An Extension beef specialist from North Dakota State University in Fargo showed Nebraska cattle producers how they could use grazing and cover crops to produce beef more economically, while reducing production costs.

Doug Landblom, NDSU beef cattle specialist, said he started this research project after searching for ways to shorten the amount of time his yearlings spent in the feedyard, while still reaching his end goal of putting high-quality beef on the table in restaurants.
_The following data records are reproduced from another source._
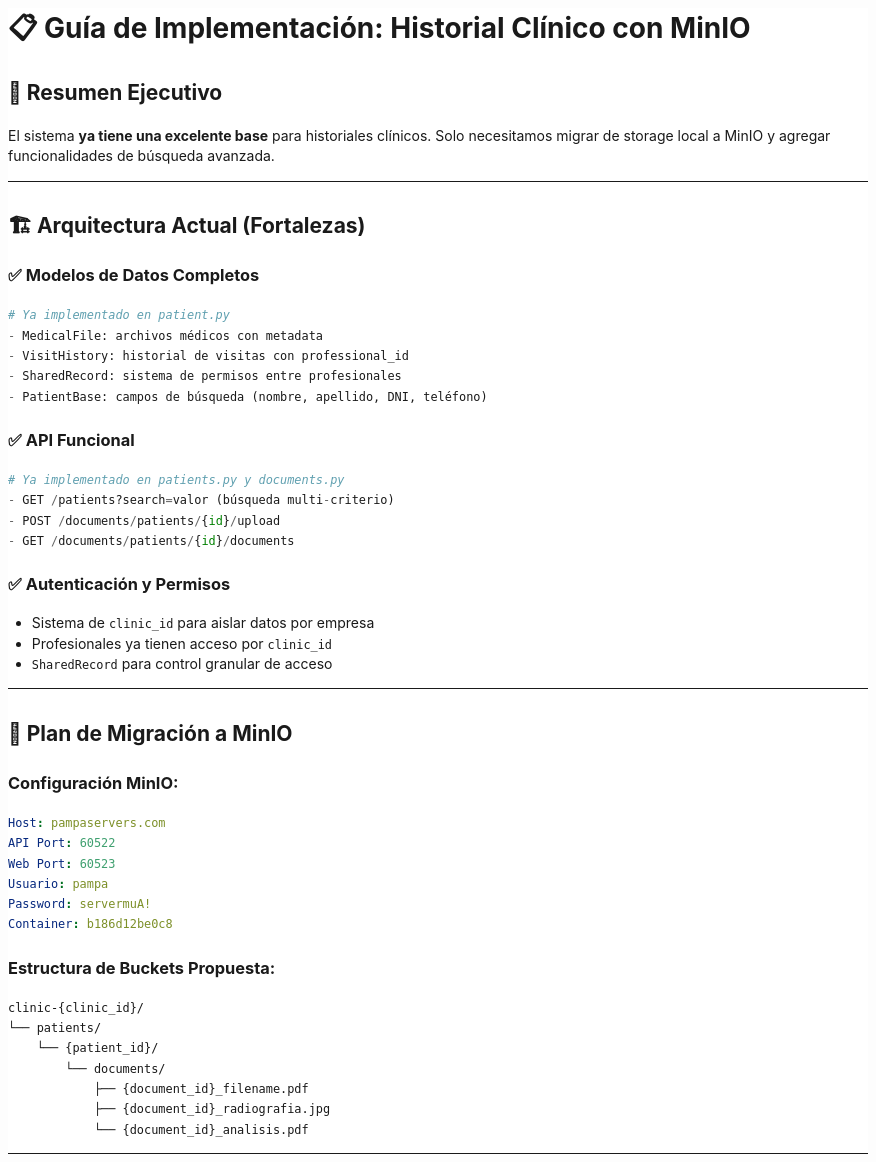 # 📋 Guía de Implementación: Historial Clínico con MinIO

## 🎯 **Resumen Ejecutivo**

El sistema **ya tiene una excelente base** para historiales clínicos. Solo necesitamos migrar de storage local a MinIO y agregar funcionalidades de búsqueda avanzada.

---

## 🏗️ **Arquitectura Actual (Fortalezas)**

### ✅ **Modelos de Datos Completos**
```python
# Ya implementado en patient.py
- MedicalFile: archivos médicos con metadata
- VisitHistory: historial de visitas con professional_id
- SharedRecord: sistema de permisos entre profesionales  
- PatientBase: campos de búsqueda (nombre, apellido, DNI, teléfono)
```

### ✅ **API Funcional**
```python
# Ya implementado en patients.py y documents.py
- GET /patients?search=valor (búsqueda multi-criterio)
- POST /documents/patients/{id}/upload
- GET /documents/patients/{id}/documents
```

### ✅ **Autenticación y Permisos**
- Sistema de `clinic_id` para aislar datos por empresa
- Profesionales ya tienen acceso por `clinic_id`
- `SharedRecord` para control granular de acceso

---

## 🔄 **Plan de Migración a MinIO**

### **Configuración MinIO:**
```yaml
Host: pampaservers.com
API Port: 60522  
Web Port: 60523
Usuario: pampa
Password: servermuA!
Container: b186d12be0c8
```

### **Estructura de Buckets Propuesta:**
```
clinic-{clinic_id}/
└── patients/
    └── {patient_id}/
        └── documents/
            ├── {document_id}_filename.pdf
            ├── {document_id}_radiografia.jpg
            └── {document_id}_analisis.pdf
```

---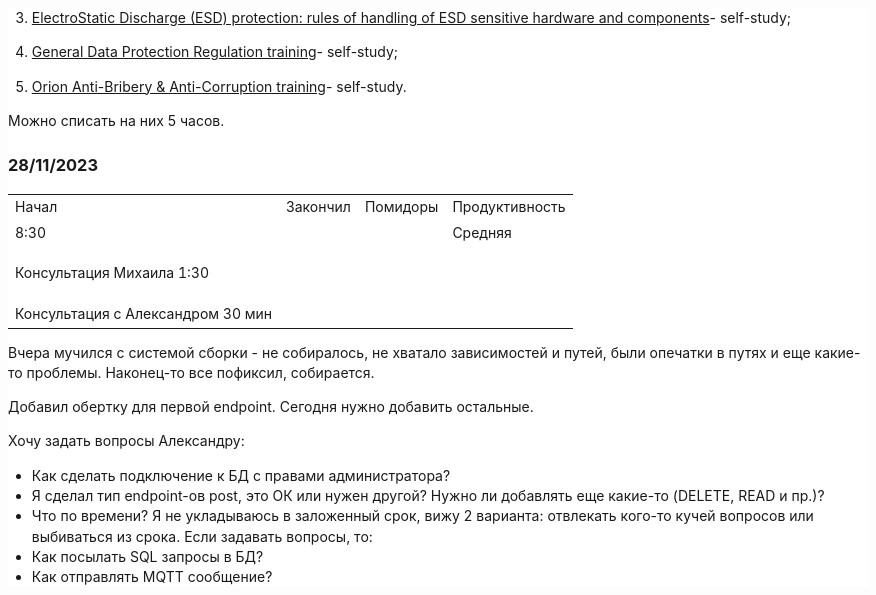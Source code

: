 3. [ElectroStatic Discharge (ESD) protection: rules of handling of ESD sensitive hardware and components](https://nam02.safelinks.protection.outlook.com/?url=https%3A%2F%2Fu2255152.ct.sendgrid.net%2Fls%2Fclick%3Fupn%3Dzlht7yItyQ3MoF8zLCFpygWx7MBg4HE4Bc2usgJ-2FVFmkV1JVq4rjwPkTAYvNfwJ8yZXA_MqcJvfNW4WRmXrQqy3Us4kUqbQuWI1L-2FR0AEcnnPc566KBq8yse0JE1Ou2-2FqQjknfjuWP-2BdQW7aOLXKGAkucA2eq1lk71O4yMwDnWan2bRzobw3oVYYFV6mCDoFI7uDwXvwhAw0yvwdM0V6mYLeLcR-2BBp8EUjLloTz600-2Fxg-2Bic2ODUN3PkJnSJVr2XxFzoaChxS1JJPrr-2BUoui-2BpzBZcQ-3D-3D&data=05%7C01%7Canatolii.selivanov%40orioninc.com%7C33a095d848e049f311a408dbe9e5dd95%7Cadbbbd8276e5495285313cc59f3c1fdd%7C0%7C0%7C638360945731898876%7CUnknown%7CTWFpbGZsb3d8eyJWIjoiMC4wLjAwMDAiLCJQIjoiV2luMzIiLCJBTiI6Ik1haWwiLCJXVCI6Mn0%3D%7C3000%7C%7C%7C&sdata=HUXpWLu9npnzEkTBglFFZKoefTVTfVeLdNVOEUqgk4Q%3D&reserved=0)- self-study;

4. [General Data Protection Regulation training](https://nam02.safelinks.protection.outlook.com/?url=https%3A%2F%2Fu2255152.ct.sendgrid.net%2Fls%2Fclick%3Fupn%3Dzlht7yItyQ3MoF8zLCFpygWx7MBg4HE4Bc2usgJ-2FVFkTpUek9J2w-2BHtjoxyNIsh0baI-_MqcJvfNW4WRmXrQqy3Us4kUqbQuWI1L-2FR0AEcnnPc566KBq8yse0JE1Ou2-2FqQjknnOAnBR4U3IanVu462-2Fu0JSY4n7bCzden-2FOg5JfT1PG1f8aqW8JjGvBmOtGy3LLL-2BOh0m-2FiqFB9lo2kIUW3O7ZmenFaCFFQUmibaqKtzw8NXlq721K-2Bs0tTJFApgMCiYIzbUIZ5DZ-2BwgI4RFhhuqX6w-3D-3D&data=05%7C01%7Canatolii.selivanov%40orioninc.com%7C33a095d848e049f311a408dbe9e5dd95%7Cadbbbd8276e5495285313cc59f3c1fdd%7C0%7C0%7C638360945731898876%7CUnknown%7CTWFpbGZsb3d8eyJWIjoiMC4wLjAwMDAiLCJQIjoiV2luMzIiLCJBTiI6Ik1haWwiLCJXVCI6Mn0%3D%7C3000%7C%7C%7C&sdata=ObQAtQZBqk%2BVyOpZSCHYer938d5UIIXdAokCNGgpbFE%3D&reserved=0)- self-study;

5. [Orion Anti-Bribery & Anti-Corruption training](https://nam02.safelinks.protection.outlook.com/?url=https%3A%2F%2Fu2255152.ct.sendgrid.net%2Fls%2Fclick%3Fupn%3Dzlht7yItyQ3MoF8zLCFpygWx7MBg4HE4Bc2usgJ-2FVFkfapo-2FK8G1WnLswX4w1FRb-44k_MqcJvfNW4WRmXrQqy3Us4kUqbQuWI1L-2FR0AEcnnPc566KBq8yse0JE1Ou2-2FqQjknBmQID0aPdmoCFit4AkkT55sHLiZleHVphLIlx4lW1Q7BsWl8-2FyysuG-2F6LoJoF8kpbGibjPw9GweDwm7HuRw1YVkpmZcSUkMWLFMO6mp-2Fqq5Qo10FzILkwpQPTg4wTcxWQ5KImtx1mxzwqXtiHM88RA-3D-3D&data=05%7C01%7Canatolii.selivanov%40orioninc.com%7C33a095d848e049f311a408dbe9e5dd95%7Cadbbbd8276e5495285313cc59f3c1fdd%7C0%7C0%7C638360945731898876%7CUnknown%7CTWFpbGZsb3d8eyJWIjoiMC4wLjAwMDAiLCJQIjoiV2luMzIiLCJBTiI6Ik1haWwiLCJXVCI6Mn0%3D%7C3000%7C%7C%7C&sdata=oh%2F6UTdVnPs5xdL5shNHWr%2BPkJx%2B%2BI7bkWNUUGlMVyQ%3D&reserved=0)- self-study.

Можно списать на них 5 часов.

### 28/11/2023 

|  |  |  |  |
|---|---|---|---|
|Начал|Закончил|Помидоры|Продуктивность|
|8:30<br><br>Консультация Михаила 1:30<br><br>Консультация с Александром 30 мин|||Средняя|

Вчера мучился с системой сборки - не собиралось, не хватало зависимостей и путей, были опечатки в путях и еще какие-то проблемы. Наконец-то все пофиксил, собирается.

Добавил обертку для первой endpoint. Сегодня нужно добавить остальные.

Хочу задать вопросы Александру:
- Как сделать подключение к БД с правами администратора?
- Я сделал тип endpoint-ов post, это ОК или нужен другой? Нужно ли добавлять еще какие-то (DELETE, READ и пр.)?  
- Что по времени? Я не укладываюсь в заложенный срок, вижу 2 варианта: отвлекать кого-то кучей вопросов или выбиваться из срока. Если задавать вопросы, то:
- Как посылать SQL запросы в БД?
- Как отправлять MQTT сообщение?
Like most producers, he still wanted to show a good profit on the cattle he produced, and found he could by utilizing cover crops.

“As farmers and ranchers, are your soils and cattle working for you, or are you working for your soils and cattle?” he asked producers last week during a meeting in Chadron, Neb. “If your soils and cattle are working for you, you buy no fertilizer and your cattle are grazing most of the time.”

Landblom told producers they should think of their cow as a hired man. “They are harvesting forages, and if they are outside of confinement, then you won’t be hauling much manure or feeding much harvested feed,” he said.


Landblom said they evaluated the synergy between cattle, crops and soil health in a research project in North Dakota. One of the goals was to determine if spring wheat is grown in a crop rotation, would it allow the carbon-nitrogen ratio to break down residue quicker. Spring wheat is one of the main cash crops in North Dakota.

The study compared spring wheat grown as a cash crop with spring wheat grown in a crop rotation with sunflowers, field peas, corn and a cover crop mixture. Landblom said the crops were all planted using no-till production. The study found cover crops prevent soil erosion, increased soil organic matter and nutrient cycling, reduced fertilizer input, and produced a forage for haying or grazing.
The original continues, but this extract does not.